Every bill creates winners and losers. Here's who stands to gain and who bears the cost.

Who Benefits

  • Prospective apprentices (including veterans, youth, and underrepresented groups) — the bill funds direct support services (transportation, child care, mentorship, counseling) and creates clearer, employer‑aligned pathways into cyber occupations to improve near‑term employment prospects.
  • Employers seeking entry‑level cybersecurity talent — the program subsidizes curriculum development, offsite training costs, and helps connect employers with education providers, lowering the recruitment and training burden for businesses.
  • Community colleges and postsecondary institutions — institutions with registered apprenticeship experience can partner as education providers and receive funds to adapt curricula to NICE roles and industry credentialing, strengthening ties to local employers.
  • Workforce intermediaries and consortia — the statute explicitly funds organizations that coordinate multi‑partner apprenticeship efforts, building capacity and creating revenue streams to sustain intermediary functions.
  • Certification vendors and industry credentialing bodies — the bill’s explicit listing and acceptance of industry‑recognized certifications creates more demand for vendor exams, prep courses, and associated materials.

Who Bears the Cost

  • Department of Labor — the agency must administer competitive grants, vet applicants, monitor compliance with the 85%/15% spending split, and coordinate with existing apprenticeship and workforce programs, creating an administrative burden that requires staff and systems.
  • Employers that host apprentices — while some offsite training costs can be subsidized, employers still bear on‑the‑job training costs, supervision, and potential productivity tradeoffs during apprentices’ learning period.
  • Workforce intermediaries — grantees must manage grant compliance, curricula aligned to NICE, employer relationships, and support services; smaller intermediaries may face upfront administrative costs not fully covered by grants.
  • Federal taxpayers — because the statute authorizes unspecified sums, program expansion depends on appropriations that will require tradeoffs against other budget priorities.
  • Aspiring apprentices who cannot access listed certifications affordably — certification exam fees and prerequisite costs (equipment, software) may create out‑of‑pocket expenses if a grantee does not fully subsidize them.

Key Issues

The Core Tension

The central dilemma is speeding labor market entry into in‑demand cybersecurity roles by funding employer‑aligned, certification‑based apprenticeships versus ensuring that federal dollars support equitable, durable career pathways rather than short, vendor‑driven credentialing that may not guarantee upward mobility or broad technical competency.

The bill ties federal grant dollars to a specific training model that emphasizes industry‑recognized certifications and alignment to the NICE framework.
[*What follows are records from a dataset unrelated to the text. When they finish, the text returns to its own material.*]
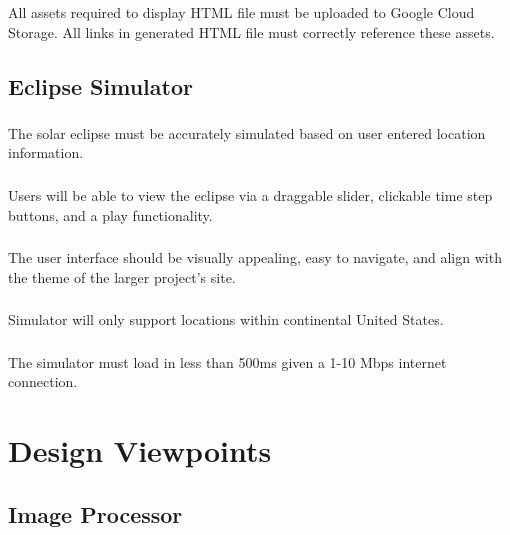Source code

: \documentclass[10pt, onecolumn, draftclsnofoot, letterpaper, compsoc]{IEEEtran}
\begin{document}
	\subsubsection{}
	All assets required to display HTML file must be uploaded to Google Cloud Storage.
	All links in generated HTML file must correctly reference these assets. \\

\subsection{Eclipse Simulator}
    \subsubsection{}
    The solar eclipse must be accurately simulated based on
    user entered location information.

    \subsubsection{}
    Users will be able to view the eclipse via a
    draggable slider, clickable time step buttons, and a play functionality.

    \subsubsection{}
    The user interface should be visually appealing, easy to navigate, and align
    with the theme of the larger project's site.

    \subsubsection{}
    Simulator will only support locations within continental
    United States.

    \subsubsection{}
    The simulator must load in less than 500ms given a 1-10
    Mbps internet connection. \\


\section{Design Viewpoints}

\subsection{Image Processor}
\end{document}
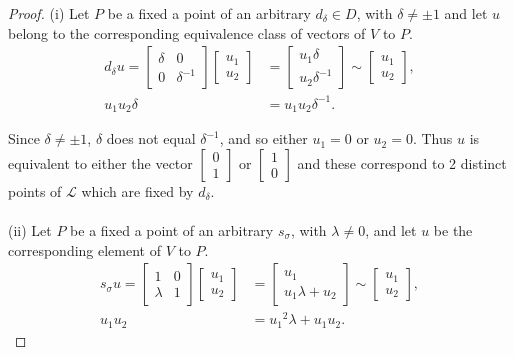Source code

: \begin{proof} 
(i) Let $P$ be a fixed a point of an arbitrary $d_\delta \in D$, with $\delta \neq \pm 1$ and let $u$ belong to the corresponding equivalence class of vectors of $V$ to $P$. \\
\begin{align*} d_\delta u = \begin{bmatrix} \delta & 0 \\ 0 & \delta^{-1} \end{bmatrix} \begin{bmatrix} u_1 \\ u_2 \end{bmatrix} &= \begin{bmatrix} u_1 \delta \\ u_2 \delta^{-1} \end{bmatrix} \sim \begin{bmatrix} u_1 \\ u_2 \end{bmatrix}, 
\\[1.5ex] u_1 u_2 \delta &= u_1 u_2 \delta^{-1}.
\end{align*}

Since $\delta \neq \pm 1$, $\delta$ does not equal $\delta^{-1}$, and so either $u_1 = 0$ or $u_2 = 0$. Thus $u$ is equivalent to either the vector $\begin{bmatrix} 0 \\ 1 \end{bmatrix}$ or $\begin{bmatrix} 1 \\ 0 \end{bmatrix}$ and these correspond to 2 distinct points of $\mathscr{L}$ which are fixed by $d_\delta$. \\
\\
(ii) Let $P$ be a fixed a point of an arbitrary $s_\sigma$, with $\lambda \neq 0$, and let $u$ be the corresponding element of $V$ to $P$. \\
\begin{align*} s_\sigma u = \begin{bmatrix} 1 & 0 \\ \lambda & 1 \end{bmatrix} \begin{bmatrix} u_1 \\ u_2 \end{bmatrix} &= \begin{bmatrix} u_1 \\ u_1 \lambda + u_2 \end{bmatrix} \sim \begin{bmatrix} u_1 \\ u_2 \end{bmatrix}, 
\\[1.5ex] u_1 u_2 &= {u_1}^2 \lambda + u_1 u_2.
\end{align*}


\end{proof}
That alignment helps employers but risks narrowing instruction to short‑term credential attainment instead of broader foundational skills or academic pathways.

The effect will depend on how strongly grant reviewers prioritize long‑term career ladders and how grantees balance cert preparation with transferable computer science and problem‑solving skills.
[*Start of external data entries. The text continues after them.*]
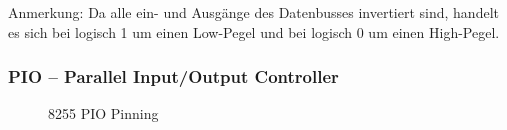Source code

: Anmerkung: Da alle ein- und Ausgänge des Datenbusses invertiert sind, handelt es sich bei logisch 1 um einen Low-Pegel und bei logisch 0 um einen High-Pegel.

\subsubsection{PIO -- Parallel Input/Output Controller}
\begin{figure}[H]
    \qquad
    \qquad
    \caption[Z80 PIO Pinning]{8255 PIO Pinning \cite{z80:pio}}
    \label{fig:z80-pio-pinning}
\end{figure}

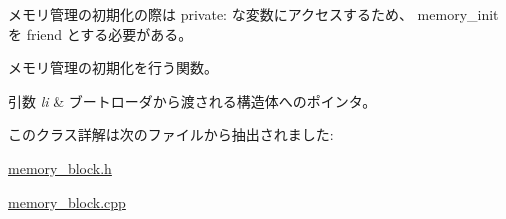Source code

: メモリ管理の初期化の際は private\+: な変数にアクセスするため、 memory\+\_\+init を friend とする必要がある。

メモリ管理の初期化を行う関数。 
\begin{DoxyParams}{引数}
{\em li} & ブートローダから渡される構造体へのポインタ。 \\
\hline
\end{DoxyParams}


このクラス詳解は次のファイルから抽出されました\+:\begin{DoxyCompactItemize}
\item 
\hyperlink{memory__block_8h}{memory\+\_\+block.\+h}\item 
\hyperlink{memory__block_8cpp}{memory\+\_\+block.\+cpp}\end{DoxyCompactItemize}
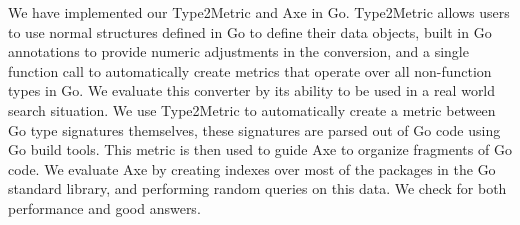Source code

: We have implemented our Type2Metric and Axe in Go.
Type2Metric allows users to use normal structures defined in Go to define their data objects, 
built in Go annotations to provide numeric adjustments in the conversion, 
and a single function call to automatically create metrics that operate over all non-function types in Go.
We evaluate this converter by its ability to be used in a real world search situation.
We use Type2Metric to automatically create a metric between Go type signatures themselves,
these signatures are parsed out of Go code using Go build tools.
This metric is then used to guide Axe to organize fragments of Go code.
We evaluate Axe by creating indexes over most of the packages in the Go standard library,
and performing random queries on this data.
We check for both performance and good answers.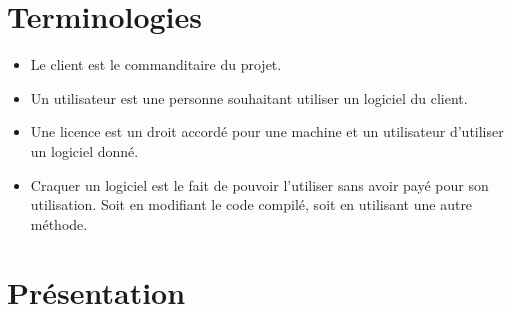 \chapter{Terminologies}

\begin{itemize}
	\item Le client est le commanditaire du projet.
	\item Un utilisateur est une personne souhaitant utiliser un logiciel du client. 
	\item Une licence est un droit accordé pour une machine et un utilisateur d'utiliser un logiciel donné.
	\item Craquer un logiciel est le fait de pouvoir l'utiliser sans avoir payé pour son utilisation. 
	Soit en modifiant le code compilé, soit en utilisant une autre méthode. 
\end{itemize}

\chapter{Présentation}

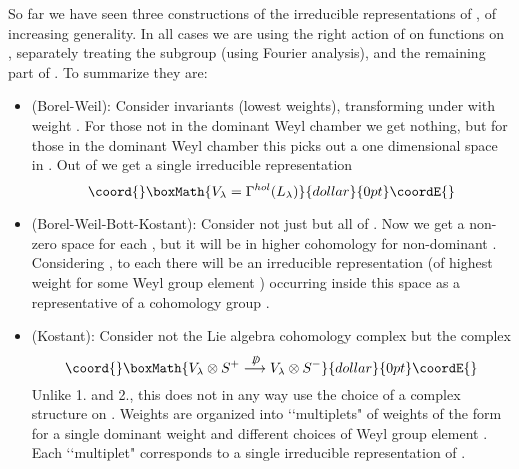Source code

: \documentclass[a4paper,a4paper]{article}
\theoremstyle{conjecture}
\def\Slash#1{#1\!\!\!\!/}
\def\Dirac{\Slash D}
\begin{document}
So far we have seen three constructions of the irreducible representations of
\coordHE{}, of increasing generality.  In all cases we are using the
right action of \coordHE{} on functions on \coordHE{}, separately treating the \coordHE{} subgroup (using
Fourier analysis), and the remaining \coordHE{} part of \coordHE{}.
To summarize they are:
\begin{itemize}

\item (Borel-Weil):  Consider \coordHE{} invariants (lowest weights), transforming
under \coordHE{} with weight \myHighlight{$-\lambda$}\coordHE{}. For those \myHighlight{$\lambda$}\coordHE{} not in the dominant Weyl
chamber we get nothing, but for those in the dominant Weyl chamber this picks
out a one dimensional space in \coordHE{}.  Out of \coordHE{} we get a single irreducible
representation
$$\coord{}\boxMath{V_\lambda=\Gamma^{hol}(L_\lambda)}{dollar}{0pt}\coordE{}$$

\item (Borel-Weil-Bott-Kostant):  Consider not just \coordHE{} but
all of \coordHE{}.  Now we get a non-zero space
for each \myHighlight{$\lambda$}\coordHE{}, but it will be in higher cohomology for
non-dominant \myHighlight{$\lambda$}\coordHE{}. Considering \coordHE{}, to each \myHighlight{$\lambda$}\coordHE{} there will be an
irreducible representation (of highest weight \coordHE{} for some Weyl group element \coordHE{}) occurring inside
this space as a representative of a cohomology group
\coordHE{}.

\item (Kostant): Consider not the Lie algebra cohomology complex
\coordHE{} but the complex
$$\coord{}\boxMath{V_\lambda\otimes S^+\stackrel{\Dirac}\longrightarrow V_\lambda\otimes S^-}{dollar}{0pt}\coordE{}$$
Unlike 1. and 2., this does not in any way use the choice of a complex
structure on \coordHE{}.  Weights are
organized into \lq\lq multiplets" of weights of
the form \coordHE{} for a single dominant weight \myHighlight{$\lambda$}\coordHE{} and
different choices of Weyl group element \coordHE{}.  Each \lq\lq multiplet" corresponds
to a single irreducible representation of \coordHE{}.

\end{itemize}
\end{document}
Another practical tension concerns capacity and sustainability. The ‘‘workforce intermediary’’ approach encourages multi‑partner consortia, which can scale faster, but forming and administering such partnerships takes time and resources.

The open authorization language (“such sums as may be necessary”) leaves the program’s scope undefined: small initial appropriations could limit grants to pilot projects, while larger appropriations could require rapid scaling that outstrips intermediary capacity. Finally, the explicit list of acceptable certifications may advantage incumbents who control those credentials and create access barriers (cost, exam prerequisites) for some apprentices unless grantees budget to subsidize exam and materials costs.